Rendered images with source text:
____________

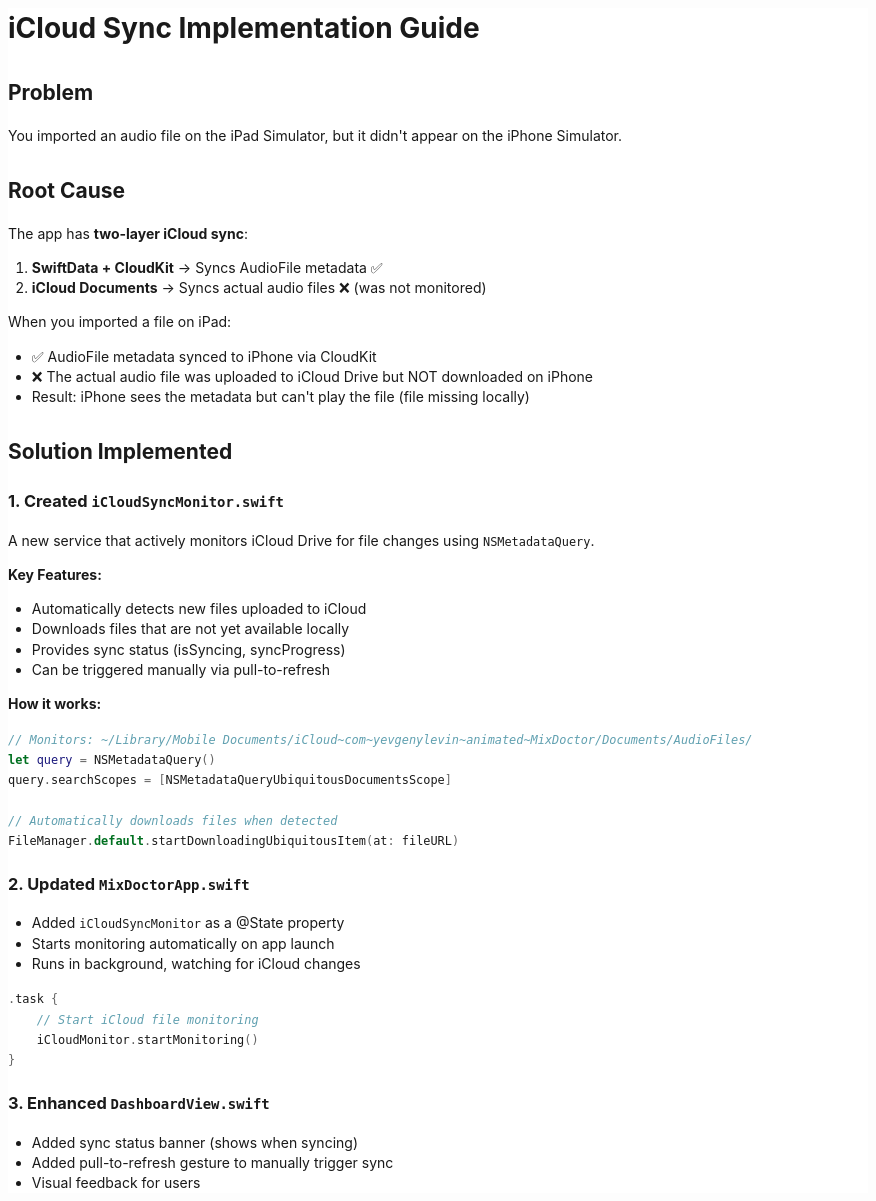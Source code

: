 # iCloud Sync Implementation Guide

## Problem
You imported an audio file on the iPad Simulator, but it didn't appear on the iPhone Simulator.

## Root Cause
The app has **two-layer iCloud sync**:
1. **SwiftData + CloudKit** → Syncs AudioFile metadata ✅
2. **iCloud Documents** → Syncs actual audio files ❌ (was not monitored)

When you imported a file on iPad:
- ✅ AudioFile metadata synced to iPhone via CloudKit
- ❌ The actual audio file was uploaded to iCloud Drive but NOT downloaded on iPhone
- Result: iPhone sees the metadata but can't play the file (file missing locally)

## Solution Implemented

### 1. Created `iCloudSyncMonitor.swift`
A new service that actively monitors iCloud Drive for file changes using `NSMetadataQuery`.

**Key Features:**
- Automatically detects new files uploaded to iCloud
- Downloads files that are not yet available locally
- Provides sync status (isSyncing, syncProgress)
- Can be triggered manually via pull-to-refresh

**How it works:**
```swift
// Monitors: ~/Library/Mobile Documents/iCloud~com~yevgenylevin~animated~MixDoctor/Documents/AudioFiles/
let query = NSMetadataQuery()
query.searchScopes = [NSMetadataQueryUbiquitousDocumentsScope]

// Automatically downloads files when detected
FileManager.default.startDownloadingUbiquitousItem(at: fileURL)
```

### 2. Updated `MixDoctorApp.swift`
- Added `iCloudSyncMonitor` as a @State property
- Starts monitoring automatically on app launch
- Runs in background, watching for iCloud changes

```swift
.task {
    // Start iCloud file monitoring
    iCloudMonitor.startMonitoring()
}
```

### 3. Enhanced `DashboardView.swift`
- Added sync status banner (shows when syncing)
- Added pull-to-refresh gesture to manually trigger sync
- Visual feedback for users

____________

# Exercise directions:
Your answer should be the lines from the first record down to the line containing "- ✅ AudioFile", restated exactly, with no pictures.

# Response to this task:
Source code

: # iCloud Sync Implementation Guide

## Problem
You imported an audio file on the iPad Simulator, but it didn't appear on the iPhone Simulator.

## Root Cause
The app has **two-layer iCloud sync**:
1. **SwiftData + CloudKit** → Syncs AudioFile metadata ✅
2. **iCloud Documents** → Syncs actual audio files ❌ (was not monitored)

When you imported a file on iPad:
- ✅ AudioFile metadata synced to iPhone via CloudKit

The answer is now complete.